While the role of nitrates in the prevention and treatment of myocardial ischemia is well established, the use of theophylline, proposed almost a century ago, is still controversial. Also controversial is its mechanism of action, initially thought to be coronary dilation. In this randomized, singleblind study, the acute effects on exercise capacity of sublingual isosorbide dinitrate (10 mg) and of intravenous theophylline ethylenediamine (7 mg/kg) were assessed in 10 patients with chronic stable angina and positive exercise test. After the administration of theophylline, the time to onset of angina, the heart rate-blood pressure product at 1-mm ST-segment depression and the exercise duration were similar to that after isosorbide dinitrate administration (9.8 ± 2.3 vs 9.3 ± 1.7 minutes, 207 ± 41 vs 207 ± 48 beats/min · mm Hg · 10 −2 and 10.8 ± 2 vs 10.4 ± 2 minutes, respectively). Both drugs significantly (p < 0.001) improved all these parameters compared to the baseline exercise test. The effect of the 2 drugs on the diameters of angiographically normal segments of large epicardial coronary arteries was then assessed using computerized quantitative angiography in 10 other patients with stable angina.
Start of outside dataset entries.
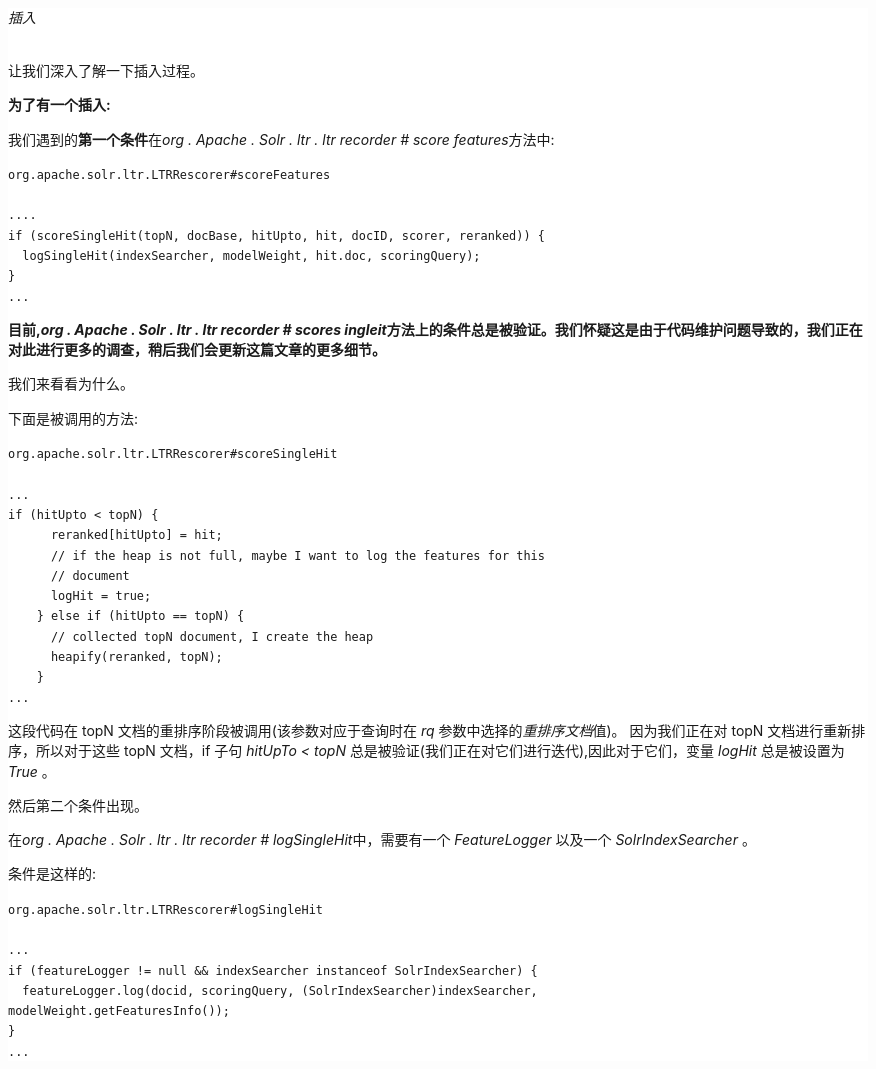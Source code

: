 ###### 插入

让我们深入了解一下插入过程。

**为了有一个插入:**

我们遇到的**第一个条件**在*org . Apache . Solr . ltr . ltr recorder # score features*方法中:

```
org.apache.solr.ltr.LTRRescorer#scoreFeatures

....
if (scoreSingleHit(topN, docBase, hitUpto, hit, docID, scorer, reranked)) {
  logSingleHit(indexSearcher, modelWeight, hit.doc, scoringQuery);
}
...
```

**目前,*org . Apache . Solr . ltr . ltr recorder # scores ingleit*方法上的条件总是被验证。我们怀疑这是由于代码维护问题导致的，我们正在对此进行更多的调查，稍后我们会更新这篇文章的更多细节。**

我们来看看为什么。

下面是被调用的方法:

```
org.apache.solr.ltr.LTRRescorer#scoreSingleHit

...
if (hitUpto < topN) {
      reranked[hitUpto] = hit;
      // if the heap is not full, maybe I want to log the features for this
      // document
      logHit = true;
    } else if (hitUpto == topN) {
      // collected topN document, I create the heap
      heapify(reranked, topN);
    }
...
```

这段代码在 topN 文档的重排序阶段被调用(该参数对应于查询时在 *rq* 参数中选择的*重排序文档*值)。
因为我们正在对 topN 文档进行重新排序，所以对于这些 topN 文档，if 子句 *hitUpTo < topN* 总是被验证(我们正在对它们进行迭代),因此对于它们，变量 *logHit* 总是被设置为 *True* 。

然后第二个条件出现。

在*org . Apache . Solr . ltr . ltr recorder # logSingleHit*中，需要有一个 *FeatureLogger* 以及一个 *SolrIndexSearcher* 。

条件是这样的:

```
org.apache.solr.ltr.LTRRescorer#logSingleHit

...
if (featureLogger != null && indexSearcher instanceof SolrIndexSearcher) {
  featureLogger.log(docid, scoringQuery, (SolrIndexSearcher)indexSearcher, 
modelWeight.getFeaturesInfo());
}
...
```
Whereas theophylline failed to increase the coronary diameters compared to that in the baseline angiogram (2.9 ± 0.6 vs 2.9 ± 0.6 mm, respectively), the subsequent administration of isosorbide dinitrate resulted in an increase up to 3.2 ± 0.7 mm (p < 0.02). Thus, in patients with stable angina, theophylline delays the onset of angina, increases the ischemic threshold and prolongs the exercise duration to the same degree as isosorbide dinitrate. The mechanism of action of these 2 drugs, however, appears to be substantially different. Indeed, while nitrates dilate epicardial coronary arteries and are known to decrease the preload, theophylline does not dilate epicardial coronary arteries and is known to increase the cardiac work. Therefore, a new mechanism of action, probably redistribution of coronary blood flow from nonischemic to ischemic myocardium, should be postulated to explain the antianginal effect of theophylline. This potentially novel antiischemic effect, if confirmed, could open the way to a new class of antianginal drugs.